Extracted information:
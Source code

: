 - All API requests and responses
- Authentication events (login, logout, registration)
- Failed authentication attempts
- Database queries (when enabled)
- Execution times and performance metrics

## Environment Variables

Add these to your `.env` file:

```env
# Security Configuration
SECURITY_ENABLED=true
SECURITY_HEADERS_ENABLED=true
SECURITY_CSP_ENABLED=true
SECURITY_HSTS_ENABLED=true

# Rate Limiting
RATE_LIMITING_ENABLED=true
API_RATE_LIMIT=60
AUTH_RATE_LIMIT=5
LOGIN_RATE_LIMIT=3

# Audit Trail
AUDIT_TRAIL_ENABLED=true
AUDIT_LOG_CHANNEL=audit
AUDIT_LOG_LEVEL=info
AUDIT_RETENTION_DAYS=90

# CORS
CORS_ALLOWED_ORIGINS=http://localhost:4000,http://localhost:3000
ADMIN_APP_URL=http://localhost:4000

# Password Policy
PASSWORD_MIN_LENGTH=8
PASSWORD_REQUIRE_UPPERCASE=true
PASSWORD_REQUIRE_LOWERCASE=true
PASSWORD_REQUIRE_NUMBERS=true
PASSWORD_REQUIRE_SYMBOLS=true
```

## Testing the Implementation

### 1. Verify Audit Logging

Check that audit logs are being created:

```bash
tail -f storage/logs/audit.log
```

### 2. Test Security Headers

* * *

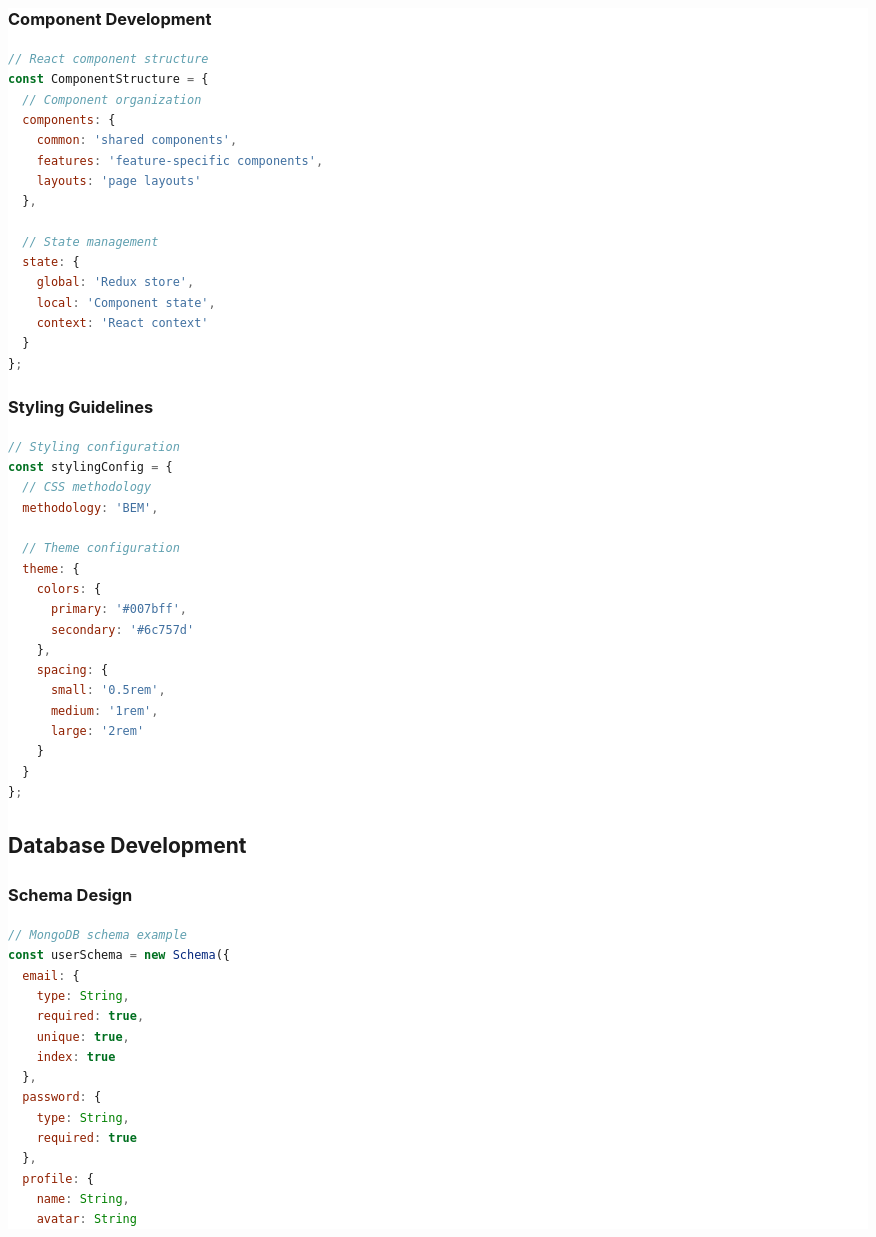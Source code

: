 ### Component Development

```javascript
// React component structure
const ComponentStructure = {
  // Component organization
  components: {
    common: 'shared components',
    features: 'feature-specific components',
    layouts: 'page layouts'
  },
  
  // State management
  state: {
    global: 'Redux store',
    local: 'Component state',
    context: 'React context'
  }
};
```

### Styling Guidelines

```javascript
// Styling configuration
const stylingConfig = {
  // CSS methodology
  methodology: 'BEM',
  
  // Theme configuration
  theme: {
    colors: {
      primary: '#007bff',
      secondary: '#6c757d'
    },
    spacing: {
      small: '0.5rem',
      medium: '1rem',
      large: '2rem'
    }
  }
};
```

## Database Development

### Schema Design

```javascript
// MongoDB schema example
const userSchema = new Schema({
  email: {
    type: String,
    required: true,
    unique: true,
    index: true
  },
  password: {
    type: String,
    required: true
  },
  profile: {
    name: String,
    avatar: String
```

---

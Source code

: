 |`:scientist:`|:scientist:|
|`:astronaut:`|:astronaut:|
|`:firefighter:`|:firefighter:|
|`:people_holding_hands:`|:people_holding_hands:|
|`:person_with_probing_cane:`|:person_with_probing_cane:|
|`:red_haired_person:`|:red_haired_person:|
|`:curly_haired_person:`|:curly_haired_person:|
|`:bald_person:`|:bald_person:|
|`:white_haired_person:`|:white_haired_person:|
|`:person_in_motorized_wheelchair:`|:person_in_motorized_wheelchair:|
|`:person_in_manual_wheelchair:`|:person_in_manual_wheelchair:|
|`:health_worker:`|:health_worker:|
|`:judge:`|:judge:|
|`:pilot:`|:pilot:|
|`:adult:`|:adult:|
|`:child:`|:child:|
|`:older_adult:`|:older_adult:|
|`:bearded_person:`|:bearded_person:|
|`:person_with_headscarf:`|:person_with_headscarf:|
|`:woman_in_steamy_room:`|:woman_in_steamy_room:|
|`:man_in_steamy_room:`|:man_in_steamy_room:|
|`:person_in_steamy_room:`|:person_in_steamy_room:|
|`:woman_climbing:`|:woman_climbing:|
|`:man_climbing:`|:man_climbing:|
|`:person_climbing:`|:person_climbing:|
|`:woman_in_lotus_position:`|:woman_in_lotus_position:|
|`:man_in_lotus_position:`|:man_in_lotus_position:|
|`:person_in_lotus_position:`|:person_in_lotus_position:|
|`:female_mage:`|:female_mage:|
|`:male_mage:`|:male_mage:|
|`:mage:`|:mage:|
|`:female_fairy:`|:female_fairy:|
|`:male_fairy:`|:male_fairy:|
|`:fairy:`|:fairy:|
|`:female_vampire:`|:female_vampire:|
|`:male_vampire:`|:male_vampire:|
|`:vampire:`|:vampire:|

Brief:
Please count the lines above containing "Development"; number only.

Output:
2